Figure 3: Summary of NY Arbitration Cases

 

Notes: “Total IDR cases” represents the total number of eligible bills for which a decision was rendered or are still in process of being adjudicated. 336 cases in 2018 were still in process according to the most recently published data as of 10/25/2018.

Source: NY Department of Financial Services

There are also a number of important factors specific to the New York law that blunt its expected inflationary impact compared to a similar federal proposal, like H.R. 3502.

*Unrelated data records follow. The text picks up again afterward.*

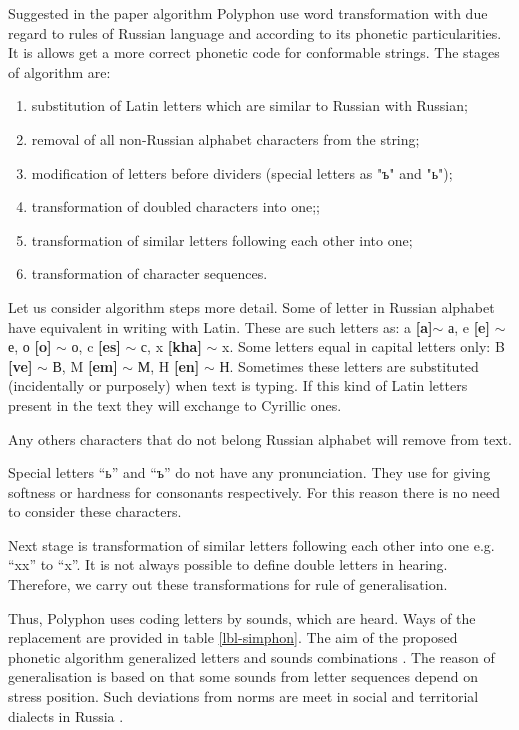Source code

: \documentclass[conference,a4paper]{IEEEtran}
\begin{document}
Suggested in the paper algorithm Polyphon \cite{Paramonov-2016} use word transformation with due regard to rules of Russian language and according to its phonetic particularities. It is allows get a more correct phonetic code for conformable strings. The stages of algorithm are:

\begin{enumerate}
\item substitution of Latin letters which are similar to Russian with Russian;
\item removal of all non-Russian alphabet characters from the string;
\item modification of letters before dividers (special letters as "ъ" and "ь");
\item transformation of doubled characters into one;;
\item transformation of similar letters following each other into one;
\item transformation of character sequences.
\end{enumerate}

Let us consider algorithm steps more detail. Some of letter in Russian alphabet have equivalent in writing with Latin. These are such letters as: a \textbf{[a]}$\sim$ а, e \textbf{[e]} $\sim$ е, о \textbf{[o]} $\sim$ о, c \textbf{[es]} $\sim$ с, x \textbf{[kha]} $\sim$ x. Some letters equal in capital letters only: B \textbf{[ve]} $\sim$ В, M \textbf{[em]} $\sim$ М, H \textbf{[en]} $\sim$ Н. Sometimes these letters are substituted (incidentally or purposely) when text is typing. If this kind of Latin letters present in the text they will exchange to Cyrillic ones. 

Any others characters that do not belong Russian alphabet will remove from text.

Special letters “ь” and “ъ” do not have any pronunciation. They use for giving softness or hardness for consonants respectively. For this reason there is no need to consider these characters.

Next stage is transformation of similar letters following each other into one e.g. “xx” to “x”. It is not always possible to define double letters in hearing. Therefore, we carry out these transformations for rule of generalisation.

Thus, Polyphon uses coding letters by sounds, which are heard. Ways of the replacement are provided in table \ref{lbl-simphon}. The aim of the proposed phonetic algorithm generalized letters and sounds combinations \cite{Ivanova-2005}. The reason of generalisation is based on that some sounds from letter sequences depend on stress position.  Such deviations from norms are meet in social and territorial dialects in Russia \cite{Zhirmunsky-1936}.
\end{document}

  1. Self-insured health plans, which comprise roughly 60 percent of commercial insurance enrollment, were not subject to New York’s law. Not only does this substantially reduce the portion of the market affected, but it makes it much less likely that the law would prompt providers to decline insurance participation for the market segments that are covered, since doing so would still require them to bill and collect from patients directly for the majority of the market not covered by the law.
  2. New York exempts balance bills for emergency services under $600 (plus inflation since 2014).
  3. Health maintenance organizations (HMOs) in New York were previously already subject to a hold harmless provision for surprise out-of-network bills, which further blunts the added effect of New York’s newer arbitration law.

Therefore, given these considerations and that the Ruiz legislation dramatically improves the out-of-network billing option for affected providers, the preliminary evidence on the effects of the New York law does little to assuage concerns that H.R. 3502 would result in a large increase in spending on emergency and ancillary services – and in turn premiums, patient costs, and federal deficits – at least over the longer run.